Less than one third of London businesses employing migrant workers

Friday 9 January 2015

 

Less than one third of London businesses employing migrant workers

According to research from London Chamber of Commerce and Industry, the perception that huge swathes of the London labour market are being swallowed up by migrant workers is a misnomer. The research shows that only 28% of London businesses employ workers from outside of the UK.

However, the skills brought by migrant workers are critical to helping the capital's businesses compete in an increasingly international market. The main reasons stated for employing staff from other parts of the EU are their foreign language skills (29%) and a short supply of UK applicants with the required skills (27%) or experience (23%).

Demand for migrant workers is far higher among larger firms that are likely to require more skilled workers, and this includes those in sectors such as IT, communications, education and health.

The research also found that an abundance of red tape is stifling London businesses' potential to employ more skilled workers from outside the EEA to meet their needs for particular skills or languages.

Among those who have recruited workers from outside the EEA on tier 2 or tier 5 visas* including skilled workers, many reported encountering problems around the cost of compliance with immigration law, the complexity of the tax system and uncertainty about the eligibility of the worker.

Commenting on the research, Chief Executive of the London Chamber of Commerce and Industry (LCCI), Colin Stanbridge said: "A pool of workers with a diverse range of skills and experience is critical to London businesses' success in this increasingly competitive global marketplace. However, the perception that migrant workers are propping up huge swathes of the London labour market, is misplaced.

"We cannot, however, overstate the importance of migrant labour to London's economy. Although only a small proportion of businesses employ non-UK staff, those that do are seeking skills and experience that are in short supply in the domestic labour market.

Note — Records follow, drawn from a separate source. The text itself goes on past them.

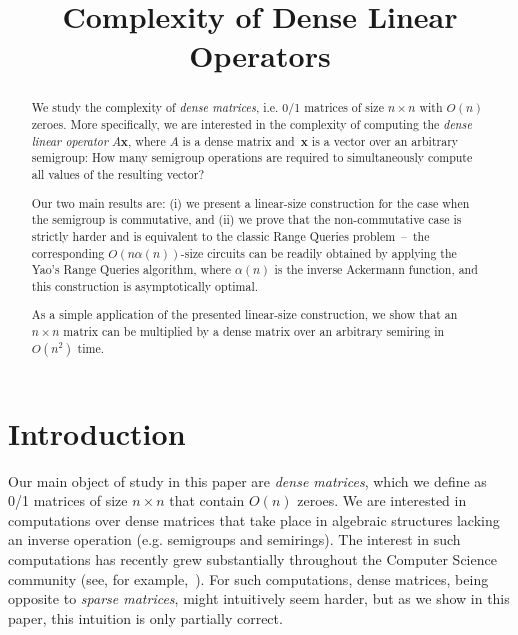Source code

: \documentclass[11pt,letterpaper]{article}
\begin{document}

\sloppy
\author{}
\date{}
\title{Complexity of Dense Linear Operators}
\maketitle

\begin{abstract}
We study the complexity of \emph{dense matrices}, i.e. 0/1 matrices of size
$n \times n$ with $O(n)$ zeroes. More specifically, we are interested in
the complexity of computing the \emph{dense linear operator} $A\mathbf{x}$,
where $A$ is a dense matrix and~$\mathbf{x}$ is a vector over an arbitrary
semigroup: How many semigroup operations are required to simultaneously compute
all values of the resulting vector?

Our two main results are: (i) we present a linear-size construction for the case
when the semigroup is commutative, and (ii) we prove that the non-commutative
case is strictly harder and is equivalent to the classic Range Queries
problem~--~the corresponding $O(n\alpha(n))$-size circuits can be readily
obtained by applying the Yao's Range Queries algorithm, where $\alpha(n)$ is the
inverse Ackermann function, and this construction is asymptotically
optimal.

As a simple application of the presented linear-size construction, we show that
an $n\times n$ matrix can be multiplied by a dense matrix over an arbitrary
semiring in $O(n^2)$ time.

\end{abstract}


\section{Introduction}

Our main object of study in this paper are \emph{dense matrices}, which we
define as 0/1 matrices of size $n \times n$ that contain $O(n)$ zeroes. We are
interested in computations over dense matrices that take place in algebraic
structures lacking an inverse operation (e.g. semigroups and semirings).
The interest in such computations has recently grew substantially throughout the
Computer Science community (see, for
example,~\cite{Jukna16,Williams14,butkovic10systems}).
For such computations, dense matrices, being opposite to \emph{sparse matrices},
might intuitively seem harder, but as we show in this paper, this intuition is
only partially correct.
\end{document}
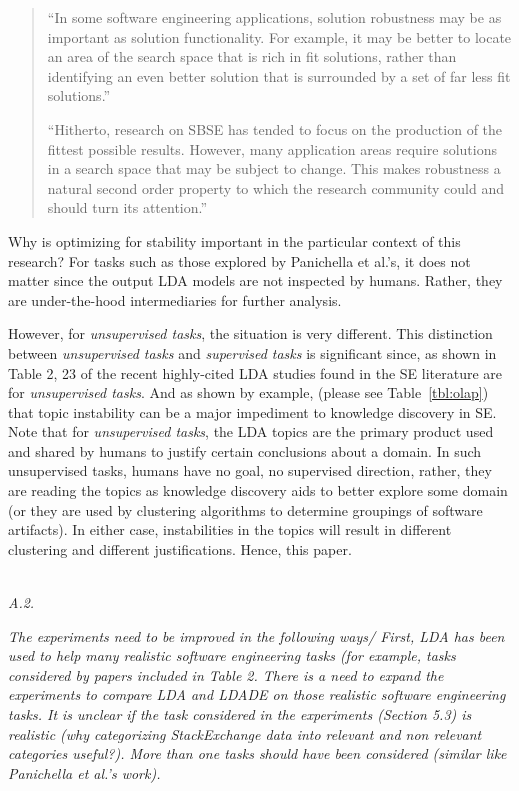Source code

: \documentclass[twocolumn,5p,sort&compress]{elsarticle}
\theoremstyle{break}
\begin{document}
\begin{quote}
``In some software engineering applications, solution robustness may be as important
as solution functionality. For example, it may be better to locate an area
of the search space that is rich in fit solutions, rather than identifying an even
better solution that is surrounded by a set of far less fit solutions.''

``Hitherto, research on SBSE has tended to focus on the production of the fittest
possible results. However, many application areas require solutions in a search
space that may be subject to change. This makes robustness a natural second
order property to which the research community could and should turn its attention.''
\end{quote}
Why is optimizing for stability important in the particular context of this research? For tasks such as those explored by  Panichella et al.'s, it does not matter since the output LDA models are not inspected by humans. Rather, they are under-the-hood intermediaries
for further analysis.

However, for {\em unsupervised tasks}, the situation is very different. This distinction between  {\em unsupervised tasks} and  {\em supervised tasks} is significant since,
as shown in Table 2, 23 of the recent highly-cited LDA  studies found in the SE literature are for {\em unsupervised tasks}. And
as shown by example, (please see Table~\ref{tbl:olap}) that topic instability can be a major impediment to knowledge discovery in SE. 
Note that for {\em unsupervised tasks},  the LDA topics are the primary product used and shared by humans to justify certain conclusions about a domain. In such unsupervised tasks, humans have no goal, no supervised direction, rather, they are reading the topics as knowledge discovery aids to better explore some domain
(or they are used by clustering algorithms to determine groupings of software artifacts).
In either case, instabilities in the topics will result in different clustering and different justifications. Hence, this paper.



\noindent
\textit{\\A.2.} 

\textit{The experiments need to be improved in the following ways/ First, LDA has been used to help many realistic software engineering tasks (for example, tasks considered by papers included in Table 2. There is a need to expand the experiments to compare LDA and LDADE on those realistic software engineering tasks. It is unclear if the task considered in the experiments (Section 5.3) is realistic (why categorizing StackExchange data into relevant and non relevant categories useful?). More than one tasks should have been considered (similar like Panichella et al.'s work).\\}
\end{document}

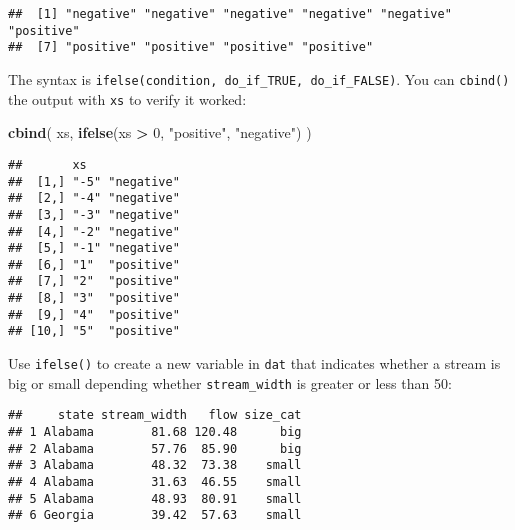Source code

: \documentclass[]{book}
\newenvironment{Shaded}{\begin{snugshade}}{\end{snugshade}}
\newcommand{\KeywordTok}[1]{\textcolor[rgb]{0.13,0.29,0.53}{\textbf{#1}}}
\newcommand{\DecValTok}[1]{\textcolor[rgb]{0.00,0.00,0.81}{#1}}
\newcommand{\StringTok}[1]{\textcolor[rgb]{0.31,0.60,0.02}{#1}}
\newcommand{\OperatorTok}[1]{\textcolor[rgb]{0.81,0.36,0.00}{\textbf{#1}}}
\newcommand{\NormalTok}[1]{#1}
\theoremstyle{definition}
\theoremstyle{definition}
\theoremstyle{definition}
\theoremstyle{remark}
\begin{document}
\begin{verbatim}
##  [1] "negative" "negative" "negative" "negative" "negative" "positive"
##  [7] "positive" "positive" "positive" "positive"
\end{verbatim}

The syntax is \texttt{ifelse(condition,\ do\_if\_TRUE,\ do\_if\_FALSE)}.
You can \texttt{cbind()} the output with \texttt{xs} to verify it
worked:

\begin{Shaded}
\begin{Highlighting}[]
\KeywordTok{cbind}\NormalTok{(}
\NormalTok{  xs,}
  \KeywordTok{ifelse}\NormalTok{(xs }\OperatorTok{>}\StringTok{ }\DecValTok{0}\NormalTok{, }\StringTok{"positive"}\NormalTok{, }\StringTok{"negative"}\NormalTok{)}
\NormalTok{)}
\end{Highlighting}
\end{Shaded}

\begin{verbatim}
##       xs             
##  [1,] "-5" "negative"
##  [2,] "-4" "negative"
##  [3,] "-3" "negative"
##  [4,] "-2" "negative"
##  [5,] "-1" "negative"
##  [6,] "1"  "positive"
##  [7,] "2"  "positive"
##  [8,] "3"  "positive"
##  [9,] "4"  "positive"
## [10,] "5"  "positive"
\end{verbatim}

Use \texttt{ifelse()} to create a new variable in \texttt{dat} that
indicates whether a stream is big or small depending whether
\texttt{stream\_width} is greater or less than 50:

\begin{Shaded}
\end{Shaded}

\begin{verbatim}
##     state stream_width   flow size_cat
## 1 Alabama        81.68 120.48      big
## 2 Alabama        57.76  85.90      big
## 3 Alabama        48.32  73.38    small
## 4 Alabama        31.63  46.55    small
## 5 Alabama        48.93  80.91    small
## 6 Georgia        39.42  57.63    small
\end{verbatim}
\end{document}
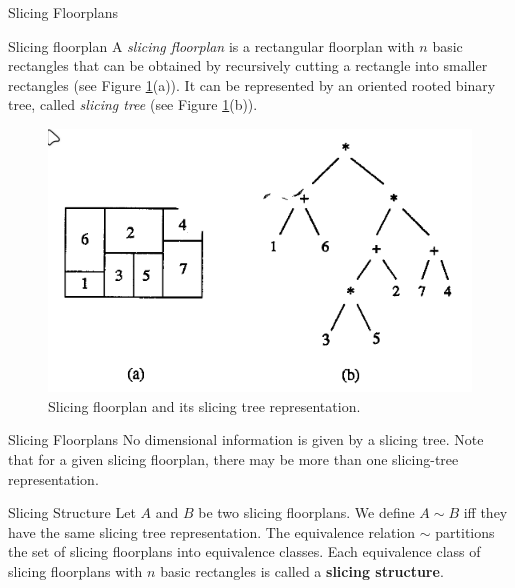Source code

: \documentclass[xcolor=pdftex,dvipsnames,table]{beamer}
\begin{document}
\begin{frame}{Slicing Floorplans}
  \begin{block}{Slicing floorplan}
    A \textit{slicing floorplan} is a rectangular floorplan with $n$ basic rectangles that can be obtained by recursively cutting a rectangle into smaller rectangles (see Figure \ref{fig:1}(a)). It can be represented by an oriented rooted binary tree, called \textit{slicing tree} (see Figure \ref{fig:1}(b)).
  \end{block}
  \begin{figure}
    \includegraphics[trim={0 0 0 0.5cm}, scale=0.3, clip]{slicing_floorplan}
    \caption{Slicing floorplan and its slicing tree representation.}
    \label{fig:1}
  \end{figure}
\end{frame}

\begin{frame}{Slicing Floorplans}
  No dimensional information is given by a slicing tree.
  Note that for a given slicing floorplan, there may be more than one slicing-tree representation.
  \begin{block}{Slicing Structure}
    Let $A$ and $B$ be two slicing floorplans. We define $A \sim B$ iff they have the same slicing tree representation. The equivalence relation $\sim$ partitions the set of slicing floorplans into equivalence classes. Each equivalence class of slicing floorplans with $n$ basic rectangles is called a \textbf{slicing structure}.
  \end{block}
\end{frame}
\end{document}
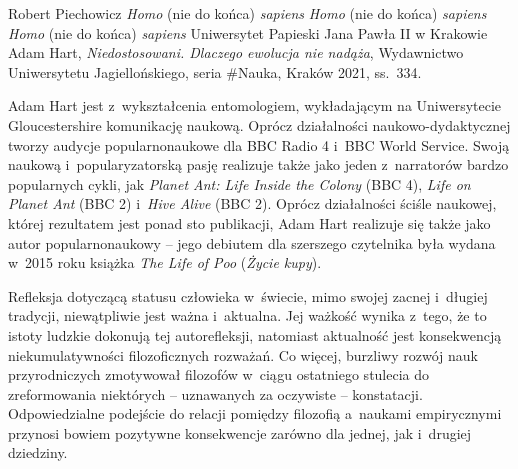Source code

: \begin{newrevplenv}{Robert Piechowicz}
	{\textit{Homo} (nie do końca) \textit{sapiens}}
	{\textit{Homo} (nie do końca) \textit{sapiens}}
	{\textit{Homo} (nie do końca) \textit{sapiens}}
	{Uniwersytet Papieski Jana Pawła II w Krakowie}
	{Adam Hart, \textit{Niedostosowani. Dlaczego ewolucja nie nadąża}, Wydawnictwo Uniwersytetu Jagiellońskiego, seria \#Nauka, Kraków 2021, ss.~334.}



\lettrine[loversize=0.13,lines=2,lraise=-0.03,nindent=0em,findent=0.2pt]%
{A}{}dam Hart jest z~wykształcenia entomologiem, wykładającym na Uniwersytecie Gloucestershire komunikację naukową. Oprócz działalności naukowo-dydaktycznej tworzy audycje popularnonaukowe dla BBC Radio 4 i~BBC World Service. Swoją naukową i~popularyzatorską pasję realizuje także jako jeden z~narratorów bardzo popularnych cykli, jak \textit{Planet Ant: Life Inside the Colony} (BBC 4), \textit{Life on Planet Ant} (BBC 2) i~\textit{Hive Alive} (BBC 2). Oprócz działalności ściśle naukowej, której rezultatem jest ponad sto publikacji, Adam Hart realizuje się także jako autor popularnonaukowy -- jego debiutem dla szerszego czytelnika była wydana w~2015 roku książka \textit{The Life of Poo} (\textit{Życie kupy}).

Refleksja dotyczącą statusu człowieka w~świecie, mimo swojej zacnej i~długiej tradycji, niewątpliwie jest ważna i~aktualna. Jej ważkość wynika z~tego, że to istoty ludzkie dokonują tej autorefleksji, natomiast aktualność jest konsekwencją niekumulatywności filozoficznych rozważań. Co więcej, burzliwy rozwój nauk przyrodniczych zmotywował filozofów w~ciągu ostatniego stulecia do zreformowania niektórych -- uznawanych za oczywiste -- konstatacji. Odpowiedzialne podejście do relacji pomiędzy filozofią a~naukami empirycznymi przynosi bowiem pozytywne konsekwencje zarówno dla jednej, jak i~drugiej dziedziny.


\end{newrevplenv}
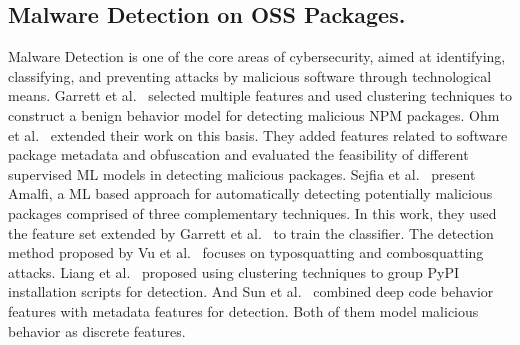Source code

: \subsection{Malware Detection on OSS Packages.} 
Malware Detection is one of the core areas of cybersecurity, aimed at identifying, classifying, and preventing attacks by malicious software through technological means.
Garrett et al.~\cite{garrett2019detecting} selected multiple features and used clustering techniques to construct a benign behavior model for detecting malicious NPM packages.
Ohm et al.~\cite{ohm2022feasibility} extended their work on this basis. They added features related to software package metadata and obfuscation and evaluated the feasibility of different supervised ML models in detecting malicious packages.
Sejfia et al.~\cite{sejfia2022practical} present Amalfi, a ML based approach for automatically detecting potentially malicious packages comprised of three complementary techniques. In this work, they used the feature set extended by Garrett et al.~\cite{garrett2019detecting} to train the classifier. The detection method proposed by Vu et al.~\cite{vu2020typosquatting} focuses on typosquatting and combosquatting attacks. Liang et al.~\cite{liang2023needle} proposed using clustering techniques to group PyPI installation scripts for detection. And Sun et al.~\cite{sun2024integrating} combined deep code behavior features with metadata features for detection. Both of them model malicious behavior as discrete features.

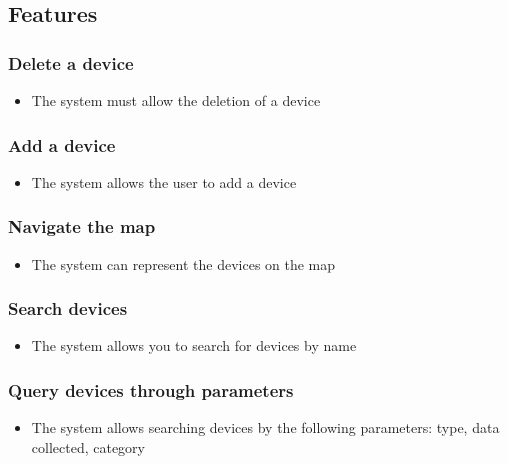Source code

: \documentclass{scrreprt}
\begin{document}
\subsection{Features}

\subsubsection{Delete a device}

\begin{itemize}
    \item The system must allow the deletion of a device
\end{itemize}

\subsubsection{Add a device}

\begin{itemize}
    \item The system allows the user to add a device
\end{itemize}

\subsubsection{Navigate the map}

\begin{itemize}
    \item The system can represent the devices on the map
\end{itemize}

\subsubsection{Search devices}

\begin{itemize}
    \item The system allows you to search for devices by name
\end{itemize}

\subsubsection{Query devices through parameters}

\begin{itemize}
    \item The system allows searching devices by the following parameters: type, data collected, category
\end{itemize}
\end{document}
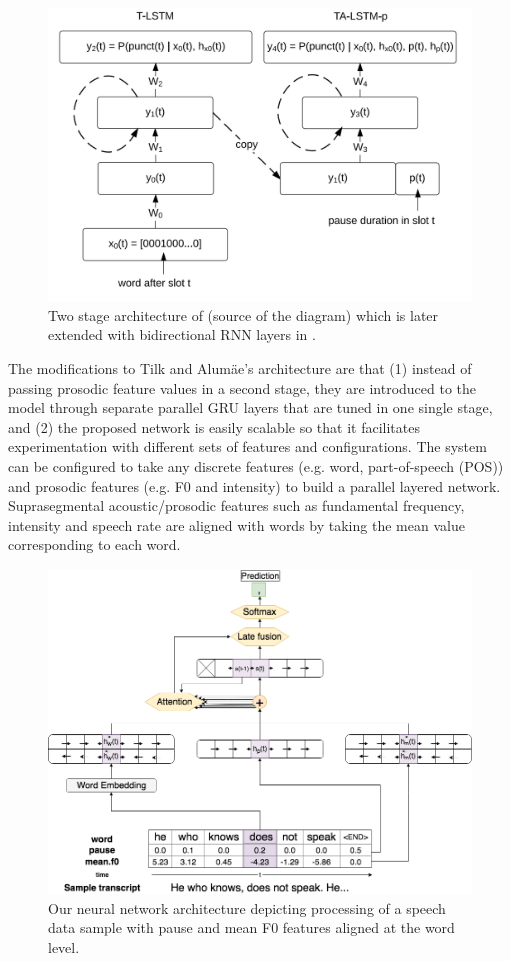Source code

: \begin{figure}[h]
\centering\includegraphics[width=0.65\linewidth]{img/tilk_2stage.png}
\caption{Two stage architecture of \cite{tilk2015lstm} (source of the diagram) which is later extended with bidirectional RNN layers in \cite{tilk2016bidirectional}. }
\label{punkProse:figure:tilk_2stage}
\end{figure}

The modifications to Tilk and Alumäe's architecture are that (1) instead of passing prosodic feature values in a second stage, they are introduced to the model through separate parallel GRU layers that are tuned in one single stage, and (2) the proposed network is easily scalable so that it facilitates experimentation with different sets of features and configurations. The system can be configured to take any discrete features (e.g. word, part-of-speech (POS)) and prosodic features (e.g. F0 and intensity) to build a parallel layered network. Suprasegmental acoustic/prosodic features such as fundamental frequency, intensity and speech rate are aligned with words by taking the mean value corresponding to each word. 

\begin{figure}[h]
\centering\includegraphics[width=\linewidth]{img/parallelRNNet_updated.png}
\caption{Our neural network architecture depicting processing of a speech data sample with pause and mean F0 features aligned at the word level.}
\label{architecture}
\end{figure}

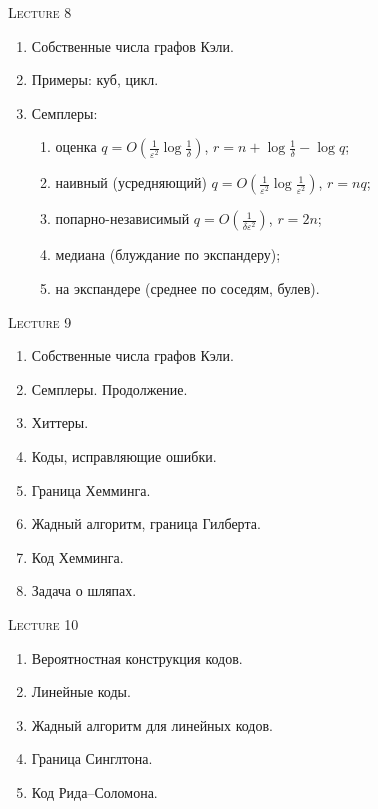 \centerline{\textsc{Lecture 8}}

\begin{enumerate}
    \item Собственные числа графов Кэли.
    \item Примеры: куб, цикл.
    \item Семплеры:
        \begin{enumerate}
            \item оценка $q = O\left(\frac{1}{ \varepsilon^2}\log \frac{1}{\delta}\right)$, $r = n +
                \log \frac{1}{\delta} - \log q$;
            \item наивный (усредняющий) $q = O\left( \frac{1}{\varepsilon^2}
                \log\frac{1}{\varepsilon^2}\right)$, $r = n q$;
            \item попарно-независимый $q = O\left( \frac{1}{\delta \varepsilon^2}\right)$, $r = 2n$;
            \item медиана (блуждание по экспандеру);
            \item на экспандере (среднее по соседям, булев).
        \end{enumerate}
\end{enumerate}

\centerline{\textsc{Lecture 9}}

\begin{enumerate}
    \item Собственные числа графов Кэли.
    \item Семплеры. Продолжение.
    \item Хиттеры.
    \item Коды, исправляющие ошибки.
    \item Граница Хемминга.
    \item Жадный алгоритм, граница Гилберта.
    \item Код Хемминга.
    \item Задача о шляпах.
\end{enumerate}


\centerline{\textsc{Lecture 10}}

\begin{enumerate}
    \item Вероятностная конструкция кодов.
    \item Линейные коды.
    \item Жадный алгоритм для линейных кодов.
    \item Граница Синглтона.
    \item Код Рида--Соломона.
\end{enumerate}

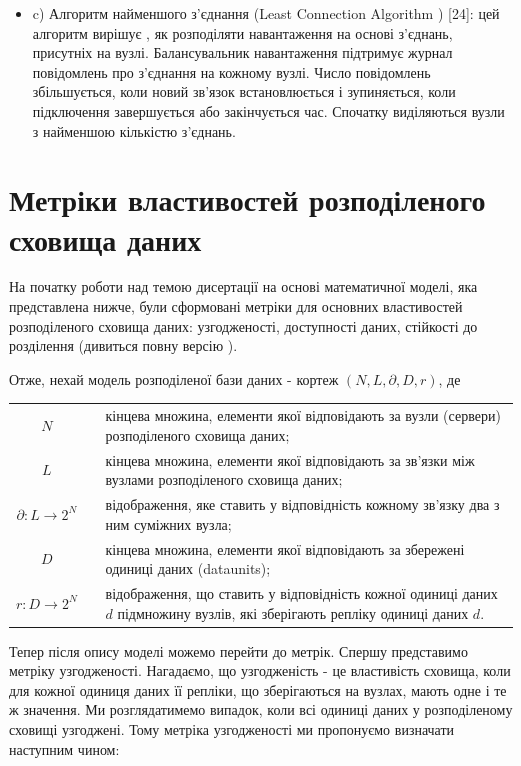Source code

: \documentclass[14pt]{vakthesis}
\begin{document}
\begin{enumerate}
\begin{itemize}
\item c)  Алгоритм найменшого з'єднання (Least  Connection  Algorithm ) [24]: цей алгоритм вирішує , як розподіляти навантаження на основі з'єднань, 
присутніх на вузлі. Балансувальник навантаження підтримує журнал повідомлень про з'єднання на кожному вузлі. Число повідомлень збільшується, коли новий
зв'язок встановлюється і зупиняється, коли підключення завершується або закінчується час. Спочатку виділяються вузли з найменшою кількістю з'єднань.

\end{itemize}
\end{enumerate}

\chapter{Метріки властивостей розподіленого сховища даних}

На початку роботи над темою дисертації на основі математичної моделі, яка представлена нижче, були сформовані метріки для основних властивостей розподіленого сховища даних: 
узгодженості, доступності даних, стійкості до розділення (дивиться повну версію 
). 

Отже, нехай модель розподіленої бази даних - кортеж $(N, L, \partial,D, r)$, де \\

\begin{tabular*}{\textwidth}{cp{0.5cm}p{}}
$N$&& кінцева множина, елементи якої відповідають за вузли (сервери) розподіленого сховища даних; \\
$L$&& кінцева множина, елементи якої відповідають за зв'язки між вузлами розподіленого сховища даних; \\
$\partial:L\rightarrow 2^N$&& відображення, яке ставить у відповідність кожному зв'язку два з ним суміжних вузла;\\
$D$&& кінцева множина, елементи якої відповідають за збережені одиниці даних (dataunits);\\
$r:D\rightarrow 2^N$&& відображення, що ставить у відповідність кожної одиниці даних $d$ підмножину вузлів, які зберігають репліку одиниці даних $d$.
\end{tabular*}


Тепер після опису моделі можемо перейти до метрік. Спершу представимо метріку узгодженості.
Нагадаємо, що узгодженість - це властивість сховища, коли для кожної одиниця даних її репліки, що зберігаються на вузлах, 
мають одне і те ж значення. Ми розглядатимемо випадок, коли всі одиниці даних у розподіленому сховищі узгоджені. Тому метріка узгодженості ми пропонуємо визначати наступним чином:
\end{document}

"We must up-skill our workforce to ensure that firms have access to the skills they need to compete. It is also imperative that visa restrictions are relaxed to make it easier, and cheaper, for firms to recruit staff from overseas to fill the skills gap that exists.

"In addition, 22% of businesses told us that restrictive regulations for overseas business visitor visas had a highly negative impact on the London economy. We must make it easier for London firms to trade with international businesses to help boost exporting levels."

Within the average London business, the workforce composition is 88% UK citizens, 8% EU citizens and 4% citizens from outside the EU. However, as 72% of London businesses are composed of UK citizens only, within the 28% that do employ migrant workers, these proportions will be higher.

To address the issues identified, LCCI calls for:

  • The Government should invest in education and training to equip young people and adult learners with the skills that businesses need, including compulsory foreign language learning from age seven to 16. However, this is a long-term challenge and London businesses must be able to access the services of skilled migrant workers in the short term.
  • The Home Office should simplify non-EU worker visa application procedures, including exemptions from the requirements to advertise jobs in the UK under the Resident Labour Market Test for smaller businesses looking to recruit highly-skilled workers.
  • The Home Office should relax the immigration regime for foreign business people and simplify application procedures for key trade partner countries.

ENDS

Media contact
Jo Hooper, Press & Media Relations Manager
T: +44 (0)20 7203 1897                 
M: +44 (0)7827 241528
E: jhooper@londonchamber.co.uk

NOTES TO EDITOR:

  1. London Chamber of Commerce and Industry (LCCI) is the capital's largest and most representative business organisation, with members ranging in size from multi-national companies to SMEs and sole traders.
  2. Colin Stanbridge is available for further comment and interview.
  3. ComRes interviewed 516 London business decision makers between 26th August and 22nd September 2014. Data were weighted to be representative of all London businesses by company size and broad industry sector. ComRes is a member of the British Polling Council and abides by its rules. Data tables are available on the ComRes website, www.comresglobal.com
  4. The results relate to the proportion of non-UK employees within businesses' UK-based workforces. Three in five (63%) of companies with ten or more staff employ workers from outside the UK, compared to just a quarter (24%) of micro-businesses (fewer than ten employees)
  5. Based on London businesses that employed workers on tier 2 (general), tier 2 (intra-company transfer) and tier 5 (temporary worker) visas (63 respondents).